Cisplatin-based chemotherapy regimens are preferred in the treatment of a variety of cancers. The present study investigated early cumulative molecular effects of therapeutic dose-levels of bleomycin, etoposide and cisplatin (BEP) in the testis and their modulation by an antioxidant cocktail (AO). Adult male Sprague–Dawley rats (N=7/group [G]) were treated with BEP as follows: G1 — control; G2 — AO (α-tocopherol [100mg/kg], l-ascorbic acid [50mg/kg], Zn [40mg/l] and Se [100μg/l]); G3 — B, 1.5mg/kg on day 2; E, 15mg/kg and P, 3mg/kg for 4days, and G4 — similar to G3 but also treated with AO for 4days.
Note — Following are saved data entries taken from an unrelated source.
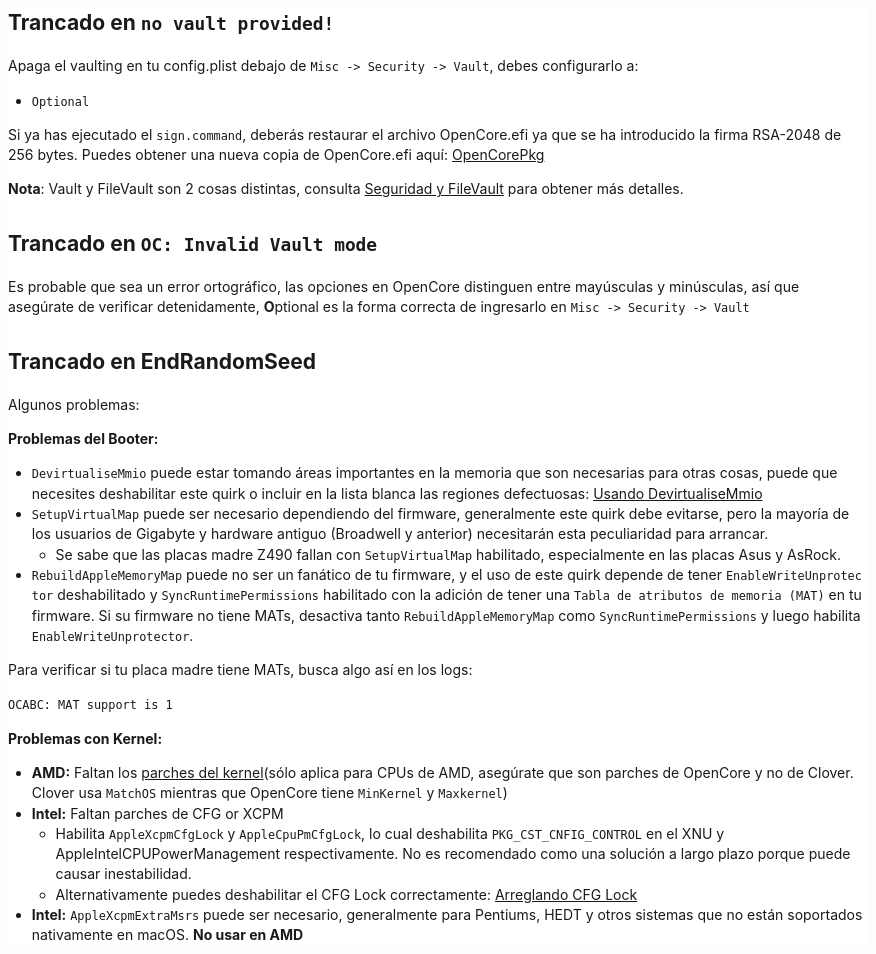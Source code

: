 ## Trancado en `no vault provided!`

Apaga el vaulting en tu config.plist debajo de `Misc -> Security -> Vault`, debes configurarlo a:

* `Optional`

Si ya has ejecutado el `sign.command`, deberás restaurar el archivo OpenCore.efi ya que se ha introducido la firma RSA-2048 de 256 bytes. Puedes obtener una nueva copia de OpenCore.efi aquí: [OpenCorePkg](https://github.com/acidanthera/OpenCorePkg/releases)

**Nota**: Vault y FileVault son 2 cosas distintas, consulta [Seguridad y FileVault](https://dortania.github.io/OpenCore-Post-Install/universal/security.html) para obtener más detalles.

## Trancado en `OC: Invalid Vault mode`

Es probable que sea un error ortográfico, las opciones en OpenCore distinguen entre mayúsculas y minúsculas, así que asegúrate de verificar detenidamente, **O**ptional es la forma correcta de ingresarlo en `Misc -> Security -> Vault`

## Trancado en EndRandomSeed

Algunos problemas:

**Problemas del Booter:**

* `DevirtualiseMmio` puede estar tomando áreas importantes en la memoria que son necesarias para otras cosas, puede que necesites deshabilitar este quirk o incluir en la lista blanca las regiones defectuosas: [Usando DevirtualiseMmio](../extras/kaslr-fix.md#using-devirtualisemmio)
* `SetupVirtualMap` puede ser necesario dependiendo del firmware, generalmente este quirk debe evitarse, pero la mayoría de los usuarios de Gigabyte y hardware antiguo (Broadwell y anterior) necesitarán esta peculiaridad para arrancar.
   * Se sabe que las placas madre Z490 fallan con `SetupVirtualMap` habilitado, especialmente en las placas Asus y AsRock.
* `RebuildAppleMemoryMap` puede no ser un fanático de tu firmware, y el uso de este quirk depende de tener `EnableWriteUnprotector` deshabilitado y `SyncRuntimePermissions` habilitado con la adición de tener una `Tabla de atributos de memoria (MAT)` en tu firmware. Si su firmware no tiene MATs, desactiva tanto `RebuildAppleMemoryMap` como `SyncRuntimePermissions` y luego habilita `EnableWriteUnprotector`.

Para verificar si tu placa madre tiene MATs, busca algo así en los logs:

```
OCABC: MAT support is 1
```

**Problemas con Kernel:**

* **AMD:** Faltan los [parches del kernel](https://github.com/AMD-OSX/AMD_Vanilla/tree/opencore)(sólo aplica para CPUs de AMD, asegúrate que son parches de OpenCore y no de Clover. Clover usa `MatchOS` mientras que OpenCore tiene `MinKernel` y `Maxkernel`)
* **Intel:** Faltan parches de CFG or XCPM
  * Habilita `AppleXcpmCfgLock` y `AppleCpuPmCfgLock`, lo cual deshabilita `PKG_CST_CNFIG_CONTROL` en el XNU y AppleIntelCPUPowerManagement respectivamente. No es recomendado como una solución a largo plazo porque puede causar inestabilidad.
  * Alternativamente puedes deshabilitar el CFG Lock correctamente: [Arreglando CFG Lock](https://dortania.github.io/OpenCore-Post-Install/misc/msr-lock.html)
* **Intel:** `AppleXcpmExtraMsrs` puede ser necesario, generalmente para Pentiums, HEDT y otros sistemas que no están soportados nativamente en macOS. **No usar en AMD**
  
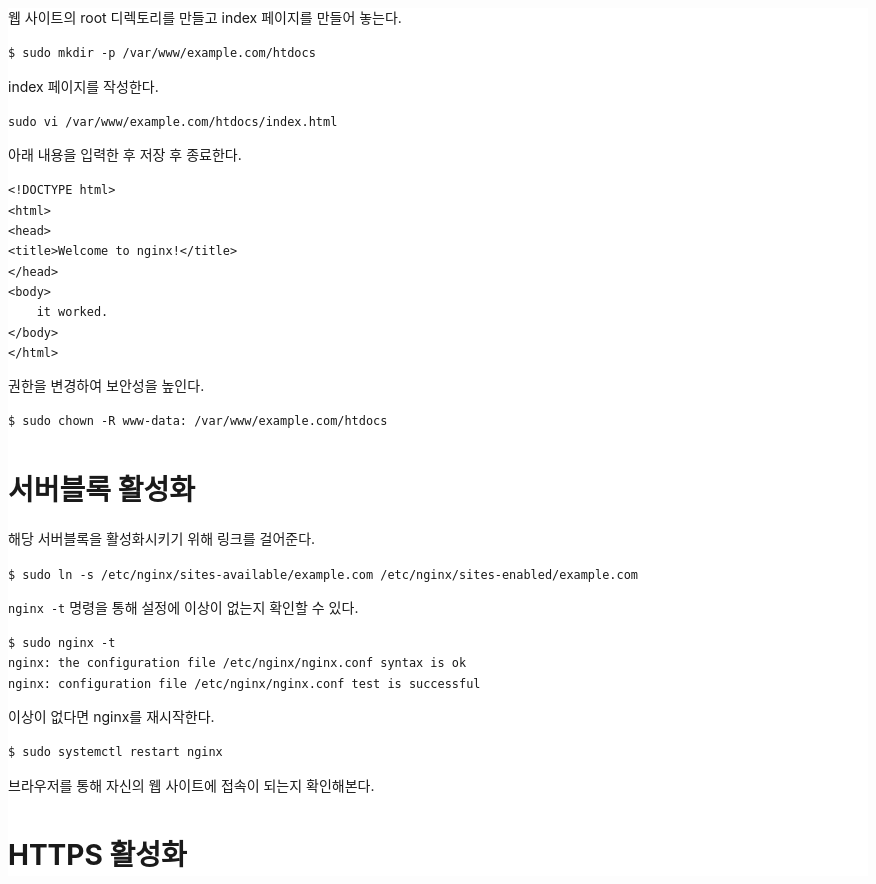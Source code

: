 웹 사이트의 root 디렉토리를 만들고 index 페이지를 만들어 놓는다.

```
$ sudo mkdir -p /var/www/example.com/htdocs
```

index 페이지를 작성한다.

```
sudo vi /var/www/example.com/htdocs/index.html
```

아래 내용을 입력한 후 저장 후 종료한다.

```
<!DOCTYPE html>
<html>
<head>
<title>Welcome to nginx!</title>
</head>
<body>
    it worked.
</body>
</html>
```

권한을 변경하여 보안성을 높인다.

```
$ sudo chown -R www-data: /var/www/example.com/htdocs
```

# 서버블록 활성화

해당 서버블록을 활성화시키기 위해 링크를 걸어준다.

```
$ sudo ln -s /etc/nginx/sites-available/example.com /etc/nginx/sites-enabled/example.com
```

`nginx -t` 명령을 통해 설정에 이상이 없는지 확인할 수 있다.

```
$ sudo nginx -t
nginx: the configuration file /etc/nginx/nginx.conf syntax is ok
nginx: configuration file /etc/nginx/nginx.conf test is successful
```

이상이 없다면 nginx를 재시작한다.

```
$ sudo systemctl restart nginx
```

브라우저를 통해 자신의 웹 사이트에 접속이 되는지 확인해본다.

# HTTPS 활성화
In G3, the testis weight, sperm count and motility, and activities of enzymatic antioxidants decreased and lipid peroxidation increased compared to that in G1 (P<0.05). Seminiferous epithelial sloughing and degeneration were observed. In G3, mRNA levels of p53, Bcl-2 and Bax were unaltered but protein expression of p53 and Bax was up-regulated and that of Bcl-2 was down-regulated (P<0.05). These changes led to an increase in terminal deoxynucleotidyl transferase-mediated nick-end labeling (TUNEL) positive germ cells indicating cell death (P<0.05). The AO recovered the BEP-induced molecular alterations to control levels. The mechanism of BEP-induced early testicular damage involves the initiation of oxidative stress, up-regulation of pro-apoptotic proteins and induction of cell death. Further, the induced testicular structural changes are negligible and less than those observed in single drug exposure studies reported in literature. The AO significantly ameliorates the BEP-induced pathogenesis of testicular damage suggesting its potential therapeutic uses.